#### [PROBLEM DETAILS]
Exact transcription of the data below is required, without the images.

#### [MATERIAL FOR THIS TASK]
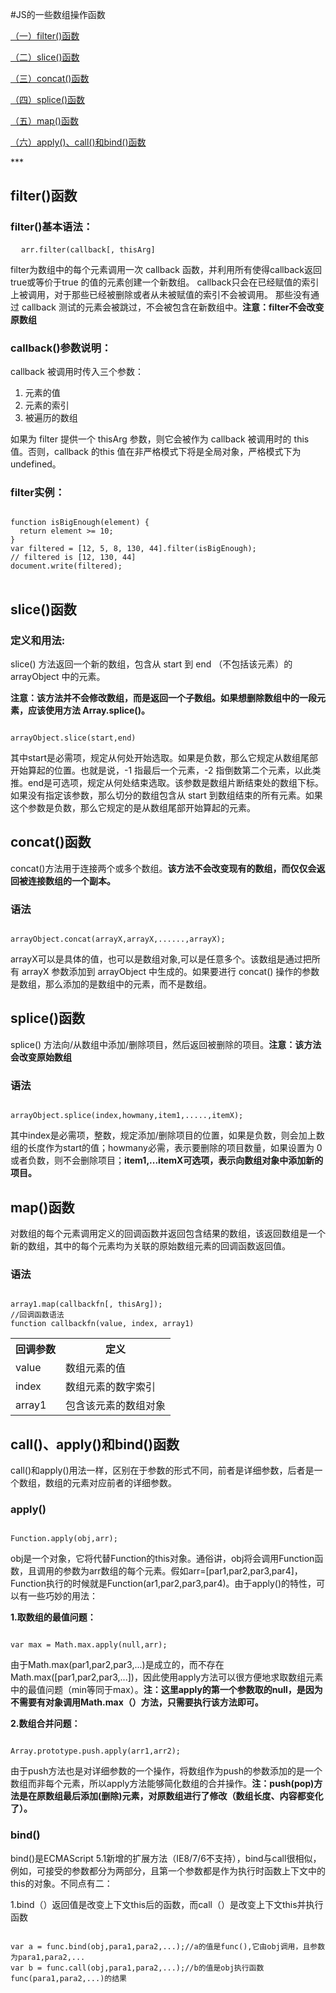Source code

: #JS的一些数组操作函数
<p><a href="#filterUsing">（一）filter()函数</a></p>
<p><a href="#sliceUsing">（二）slice()函数</a></p>
<p><a href="#concatUsing">（三）concat()函数</a></p>
<p><a href="#spliceUsing">（四）splice()函数</a></p>
<p><a href="#mapUsing">（五）map()函数</a></p>
<p><a href="#applyUsing">（六）apply()、call()和bind()函数</a></p>
***
<h2>filter()函数</h2>
<div id="filterUsing">
<h3>filter()基本语法：</h3>
<pre>
  <code>arr.filter(callback[, thisArg]</code>
</pre>
<p>
filter为数组中的每个元素调用一次 callback 函数，并利用所有使得callback返回true或等价于true 的值的元素创建一个新数组。
callback只会在已经赋值的索引上被调用，对于那些已经被删除或者从未被赋值的索引不会被调用。
那些没有通过 callback 测试的元素会被跳过，不会被包含在新数组中。<strong>注意：filter不会改变原数组</strong>
</p>
<h3>callback()参数说明：</h3>
<p>
callback 被调用时传入三个参数：
  <ol><li>元素的值
  </li><li> 元素的索引
  </li><li>被遍历的数组
  </li></ol>
</p>
<p>
如果为 filter 提供一个 thisArg 参数，则它会被作为 callback 被调用时的 this 值。否则，callback 的this 值在非严格模式下将是全局对象，严格模式下为 undefined。
</p>
<h3>filter实例：</h3>
<pre>
<code>
function isBigEnough(element) {
  return element >= 10;
}
var filtered = [12, 5, 8, 130, 44].filter(isBigEnough);
// filtered is [12, 130, 44]
document.write(filtered);
</code>
</pre>
</div>
<h2>slice()函数</h2>
<div id="sliceUsing">
<h3>定义和用法:</h3>
<p>slice() 方法返回一个新的数组，包含从 start 到 end （不包括该元素）的 arrayObject 中的元素。</p>
<p><strong>注意：该方法并不会修改数组，而是返回一个子数组。如果想删除数组中的一段元素，应该使用方法 Array.splice()。</strong></p>
<pre><code>
arrayObject.slice(start,end)
</code></pre>
<p>其中start是必需项，规定从何处开始选取。如果是负数，那么它规定从数组尾部开始算起的位置。也就是说，-1 指最后一个元素，-2 指倒数第二个元素，以此类推。end是可选项，规定从何处结束选取。该参数是数组片断结束处的数组下标。如果没有指定该参数，那么切分的数组包含从 start 到数组结束的所有元素。如果这个参数是负数，那么它规定的是从数组尾部开始算起的元素。</p>
</div>
<h2>concat()函数</h2>
<div id="concatUsing">
<p>concat()方法用于连接两个或多个数组。<strong>该方法不会改变现有的数组，而仅仅会返回被连接数组的一个副本。</strong></p>
<h3>语法</h3>
<pre><code>
arrayObject.concat(arrayX,arrayX,......,arrayX);
</code></pre>
<p>arrayX可以是具体的值，也可以是数组对象,可以是任意多个。该数组是通过把所有 arrayX 参数添加到 arrayObject 中生成的。如果要进行 concat() 操作的参数是数组，那么添加的是数组中的元素，而不是数组。</p>
</div>
<h2>splice()函数</h2>
<div id="spliceUsing">
<p>splice() 方法向/从数组中添加/删除项目，然后返回被删除的项目。<strong>注意：该方法会改变原始数组</strong></p>
<h3>语法</h3>
<pre><code>
arrayObject.splice(index,howmany,item1,.....,itemX);
</code></pre>
<p>
其中index是必需项，整数，规定添加/删除项目的位置，如果是负数，则会加上数组的长度作为start的值；howmany必需，表示要删除的项目数量，如果设置为 0或者负数，则不会删除项目；<strong>item1,...itemX可选项，表示向数组对象中添加新的项目。</strong>
</p>
</div>
<h2>map()函数</h2>
<div id="mapUsing">
<p>对数组的每个元素调用定义的回调函数并返回包含结果的数组，该返回数组是一个新的数组，其中的每个元素均为关联的原始数组元素的回调函数返回值。</p>
<h3>语法</h3>
<pre><code>
array1.map(callbackfn[, thisArg]);
//回调函数语法
function callbackfn(value, index, array1)
</code></pre>
<table>
<tr><th>回调参数</th><th>定义</th></tr>
<tr><td>value</td><td>数组元素的值</td></tr>
<tr><td>index</td><td>数组元素的数字索引</td></tr>
<tr><td>array1</td><td>包含该元素的数组对象</td></tr>
</table>
</div>
<h2>call()、apply()和bind()函数</h2>
<div id="applyUsing">
<p>call()和apply()用法一样，区别在于参数的形式不同，前者是详细参数，后者是一个数组，数组的元素对应前者的详细参数。</p>
<h3>apply()</h3>
<pre><code>
Function.apply(obj,arr);
</code></pre>
<p>obj是一个对象，它将代替Function的this对象。通俗讲，obj将会调用Function函数，且调用的参数为arr数组的每个元素。假如arr=[par1,par2,par3,par4]，Function执行的时候就是Function(ar1,par2,par3,par4)。由于apply()的特性，可以有一些巧妙的用法：</p>
<p><strong>1.取数组的最值问题：</strong>
<pre><code>
var max = Math.max.apply(null,arr);
</code></pre>
</p>
<p>由于Math.max(par1,par2,par3,...)是成立的，而不存在Math.max([par1,par2,par3,...])，因此使用apply方法可以很方便地求取数组元素中的最值问题（min等同于max）。<strong>注：这里apply的第一个参数取的null，是因为不需要有对象调用Math.max（）方法，只需要执行该方法即可。</strong></p>
<p><strong>2.数组合并问题：</strong>
<pre><code>
Array.prototype.push.apply(arr1,arr2);
</code></pre>
</p>
<p>由于push方法也是对详细参数的一个操作，将数组作为push的参数添加的是一个数组而非每个元素，所以apply方法能够简化数组的合并操作。<strong>注：push(pop)方法是在原数组最后添加(删除)元素，对原数组进行了修改（数组长度、内容都变化了）。</strong></p>
<h3>bind()</h3>
<p>bind()是ECMAScript 5.1新增的扩展方法（IE8/7/6不支持），bind与call很相似，例如，可接受的参数都分为两部分，且第一个参数都是作为执行时函数上下文中的this的对象。不同点有二：</p>
<p>1.bind（）返回值是改变上下文this后的函数，而call（）是改变上下文this并执行函数</p>
<pre><code>
var a = func.bind(obj,para1,para2,...);//a的值是func(),它由obj调用，且参数为para1,para2,...
var b = func.call(obj,para1,para2,...);//b的值是obj执行函数func(para1,para2,...)的结果
</code></pre>
<p></p>
</div>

#### [REPLY]
Source code

: #JS的一些数组操作函数
<p><a href="#filterUsing">（一）filter()函数</a></p>
<p><a href="#sliceUsing">（二）slice()函数</a></p>
<p><a href="#concatUsing">（三）concat()函数</a></p>
<p><a href="#spliceUsing">（四）splice()函数</a></p>
<p><a href="#mapUsing">（五）map()函数</a></p>
<p><a href="#applyUsing">（六）apply()、call()和bind()函数</a></p>
***
<h2>filter()函数</h2>
<div id="filterUsing">
<h3>filter()基本语法：</h3>
<pre>
  <code>arr.filter(callback[, thisArg]</code>
</pre>
<p>
filter为数组中的每个元素调用一次 callback 函数，并利用所有使得callback返回true或等价于true 的值的元素创建一个新数组。
callback只会在已经赋值的索引上被调用，对于那些已经被删除或者从未被赋值的索引不会被调用。
那些没有通过 callback 测试的元素会被跳过，不会被包含在新数组中。<strong>注意：filter不会改变原数组</strong>
</p>
<h3>callback()参数说明：</h3>
<p>
callback 被调用时传入三个参数：
  <ol><li>元素的值
  </li><li> 元素的索引
  </li><li>被遍历的数组
  </li></ol>
</p>
<p>
如果为 filter 提供一个 thisArg 参数，则它会被作为 callback 被调用时的 this 值。否则，callback 的this 值在非严格模式下将是全局对象，严格模式下为 undefined。
</p>
<h3>filter实例：</h3>
<pre>
<code>
function isBigEnough(element) {
  return element >= 10;
}
var filtered = [12, 5, 8, 130, 44].filter(isBigEnough);
// filtered is [12, 130, 44]
document.write(filtered);
</code>
</pre>
</div>
<h2>slice()函数</h2>
<div id="sliceUsing">
<h3>定义和用法:</h3>
<p>slice() 方法返回一个新的数组，包含从 start 到 end （不包括该元素）的 arrayObject 中的元素。</p>
<p><strong>注意：该方法并不会修改数组，而是返回一个子数组。如果想删除数组中的一段元素，应该使用方法 Array.splice()。</strong></p>
<pre><code>
arrayObject.slice(start,end)
</code></pre>
<p>其中start是必需项，规定从何处开始选取。如果是负数，那么它规定从数组尾部开始算起的位置。也就是说，-1 指最后一个元素，-2 指倒数第二个元素，以此类推。end是可选项，规定从何处结束选取。该参数是数组片断结束处的数组下标。如果没有指定该参数，那么切分的数组包含从 start 到数组结束的所有元素。如果这个参数是负数，那么它规定的是从数组尾部开始算起的元素。</p>
</div>
<h2>concat()函数</h2>
<div id="concatUsing">
<p>concat()方法用于连接两个或多个数组。<strong>该方法不会改变现有的数组，而仅仅会返回被连接数组的一个副本。</strong></p>
<h3>语法</h3>
<pre><code>
arrayObject.concat(arrayX,arrayX,......,arrayX);
</code></pre>
<p>arrayX可以是具体的值，也可以是数组对象,可以是任意多个。该数组是通过把所有 arrayX 参数添加到 arrayObject 中生成的。如果要进行 concat() 操作的参数是数组，那么添加的是数组中的元素，而不是数组。</p>
</div>
<h2>splice()函数</h2>
<div id="spliceUsing">
<p>splice() 方法向/从数组中添加/删除项目，然后返回被删除的项目。<strong>注意：该方法会改变原始数组</strong></p>
<h3>语法</h3>
<pre><code>
arrayObject.splice(index,howmany,item1,.....,itemX);
</code></pre>
<p>
其中index是必需项，整数，规定添加/删除项目的位置，如果是负数，则会加上数组的长度作为start的值；howmany必需，表示要删除的项目数量，如果设置为 0或者负数，则不会删除项目；<strong>item1,...itemX可选项，表示向数组对象中添加新的项目。</strong>
</p>
</div>
<h2>map()函数</h2>
<div id="mapUsing">
<p>对数组的每个元素调用定义的回调函数并返回包含结果的数组，该返回数组是一个新的数组，其中的每个元素均为关联的原始数组元素的回调函数返回值。</p>
<h3>语法</h3>
<pre><code>
array1.map(callbackfn[, thisArg]);
//回调函数语法
function callbackfn(value, index, array1)
</code></pre>
<table>
<tr><th>回调参数</th><th>定义</th></tr>
<tr><td>value</td><td>数组元素的值</td></tr>
<tr><td>index</td><td>数组元素的数字索引</td></tr>
<tr><td>array1</td><td>包含该元素的数组对象</td></tr>
</table>
</div>
<h2>call()、apply()和bind()函数</h2>
<div id="applyUsing">
<p>call()和apply()用法一样，区别在于参数的形式不同，前者是详细参数，后者是一个数组，数组的元素对应前者的详细参数。</p>
<h3>apply()</h3>
<pre><code>
Function.apply(obj,arr);
</code></pre>
<p>obj是一个对象，它将代替Function的this对象。通俗讲，obj将会调用Function函数，且调用的参数为arr数组的每个元素。假如arr=[par1,par2,par3,par4]，Function执行的时候就是Function(ar1,par2,par3,par4)。由于apply()的特性，可以有一些巧妙的用法：</p>
<p><strong>1.取数组的最值问题：</strong>
<pre><code>
var max = Math.max.apply(null,arr);
</code></pre>
</p>
<p>由于Math.max(par1,par2,par3,...)是成立的，而不存在Math.max([par1,par2,par3,...])，因此使用apply方法可以很方便地求取数组元素中的最值问题（min等同于max）。<strong>注：这里apply的第一个参数取的null，是因为不需要有对象调用Math.max（）方法，只需要执行该方法即可。</strong></p>
<p><strong>2.数组合并问题：</strong>
<pre><code>
Array.prototype.push.apply(arr1,arr2);
</code></pre>
</p>
<p>由于push方法也是对详细参数的一个操作，将数组作为push的参数添加的是一个数组而非每个元素，所以apply方法能够简化数组的合并操作。<strong>注：push(pop)方法是在原数组最后添加(删除)元素，对原数组进行了修改（数组长度、内容都变化了）。</strong></p>
<h3>bind()</h3>
<p>bind()是ECMAScript 5.1新增的扩展方法（IE8/7/6不支持），bind与call很相似，例如，可接受的参数都分为两部分，且第一个参数都是作为执行时函数上下文中的this的对象。不同点有二：</p>
<p>1.bind（）返回值是改变上下文this后的函数，而call（）是改变上下文this并执行函数</p>
<pre><code>
var a = func.bind(obj,para1,para2,...);//a的值是func(),它由obj调用，且参数为para1,para2,...
var b = func.call(obj,para1,para2,...);//b的值是obj执行函数func(para1,para2,...)的结果
</code></pre>
<p></p>
</div>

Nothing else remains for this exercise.